Steve purportedly brought the fine southern bourbon as a gift for the host. The bottle, however, never left his right hand. Sometimes he’d swap his rocks glass out for a clear plastic cup filled with beer. Sometimes he would offer someone else some of the amber booze. Only to men, though. And with a story about the rarity or the exquisiteness or the origin of this particular distillery, punctuated with the adjective “smooth” or the feature “no-burn.” Sometimes the tale included all of this.

He wore the bottle swinging against his thigh like it was a medal or an honor sash. It was almost like a marker of his own substance or significance. As the bottle emptied, his swagger was incrementally augmented. He stopped offering to share his bottle and stopped pouring it into a different container before he drank it. He was pacing himself, though.

The bright sun was replaced by multi-colored party lights hung from the tent poles, tiki torches–which gave everyone a quick rush when they were lit and burned off that petroleum smell–and the light from the French doors leading back into the house.

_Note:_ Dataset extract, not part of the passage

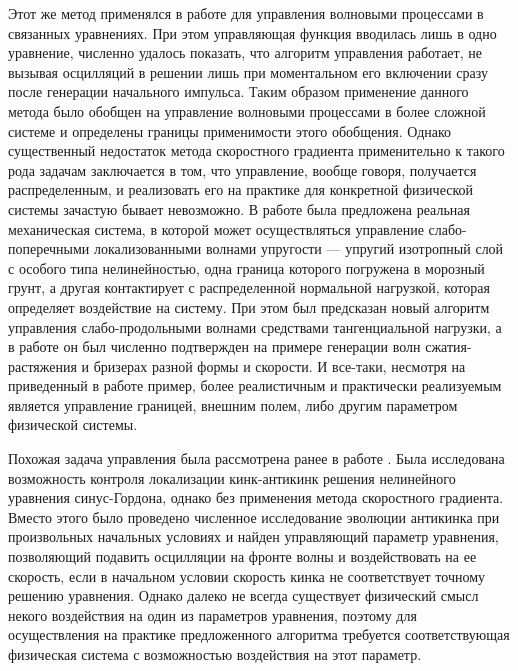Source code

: Этот же метод применялся в работе \cite{porant17} для управления волновыми процессами в связанных уравнениях. При этом управляющая функция вводилась лишь в одно уравнение, численно удалось показать, что алгоритм управления работает, не вызывая осцилляций в решении лишь при моментальном его включении сразу после генерации начального импульса. Таким образом применение данного метода было обобщен на управление волновыми процессами в более сложной системе и определены границы применимости этого обобщения.
Однако существенный недостаток метода скоростного градиента применительно к такого рода задачам заключается в том, что управление, вообще говоря, получается распределенным, и реализовать его на практике для конкретной физической системы зачастую бывает невозможно. В работе \cite{PorubovAntonov2018mechSystem} была предложена реальная механическая система, в которой может осуществляться управление слабо-поперечными локализованными волнами упругости --- упругий изотропный слой с особого типа нелинейностью, одна граница которого погружена в морозный грунт, а другая контактирует с распределенной нормальной нагрузкой, которая определяет воздействие на систему. При этом был предсказан новый алгоритм управления слабо-продольными волнами средствами тангенциальной нагрузки, а в работе \cite{PorubovAntonov2017JoPFurther} он был численно подтвержден на примере генерации волн сжатия-растяжения и бризерах разной формы и скорости. И все-таки, несмотря на приведенный в работе пример, более реалистичным и практически реализуемым является управление границей, внешним полем, либо другим параметром физической системы.

Похожая задача управления была рассмотрена ранее в работе \cite{intro_bondar}. Была исследована возможность контроля локализации кинк-антикинк решения нелинейного уравнения синус-Гордона, однако без применения метода скоростного градиента. Вместо этого было проведено численное исследование эволюции антикинка при произвольных начальных условиях и найден управляющий параметр уравнения, позволяющий подавить осцилляции на фронте волны и воздействовать на ее скорость, если в начальном условии скорость кинка не соответствует точному решению уравнения. Однако далеко не всегда существует физический смысл некого воздействия на один из параметров уравнения, поэтому для осуществления на практике предложенного алгоритма требуется соответствующая физическая система с возможностью воздействия на этот параметр.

He drifted away, just on the other side of the tents where his peers were tipping back beers and refilling wines and sharing pictures on their phones from their recent trips to Italy and Ireland and Croatia. The music was loud and carried around from the back of the house past the rows of trees to the neighbors’ acre lot. They were invited and this level of noise was so unusual and it was two hours before midnight so there wasn’t a fear of a complaint. He was down to an inch and a half of liquor at the bottom of his bottle.

It wasn’t clear which woman in the floral sundress was his wife or which clean-shaven young man in a tropical shirt was his son. Nobody was checking in with him. When the tinder was torched for the bonfire, he moved into the circle with the group of people who were now all old enough to bring their own beer to the party at someone’s parents’ house. He sat down on the almost unstable white plastic folding chair. He put the bottle on the ground between his legs and soaked in youth.

He heard the air release from a beer can and called for one. There was a cringe from within a tropical shirt. There’s his kid. The youth next to the boxes of Miller Lite made eye contact with the oldster before he tossed him a can. Underhand rather than the rocket he just hurled to his buddy on the other side of the circle. You don’t want to bean somebody’s dad. Because no matter where the guy sat in the circle, he was somebody’s dad.

Steve pulled the last of the bourbon and opened his beer. Some in the circle around the fire were laughing uproariously. Steve was earnestly tightroping between hanging with the “kids” and dispensing fatherly advice. He was a father. He really couldn’t help it. But he was more than a little drunk, too, so he didn’t realize that he didn’t really belong in this circle. The youths welcomed him, but this wasn’t his tribe.

And then, the band started with the chords from an AC/DC tune. No, Steve. Not the air guitar. Yes. The air guitar.

Steve’s son’s girlfriend turned to him and whispered, “at least he’s not trying to twerk like Liam’s mom.” It was a small consolation, but the young man was consoled. By that and by the next rocket launch of a Miller Lite.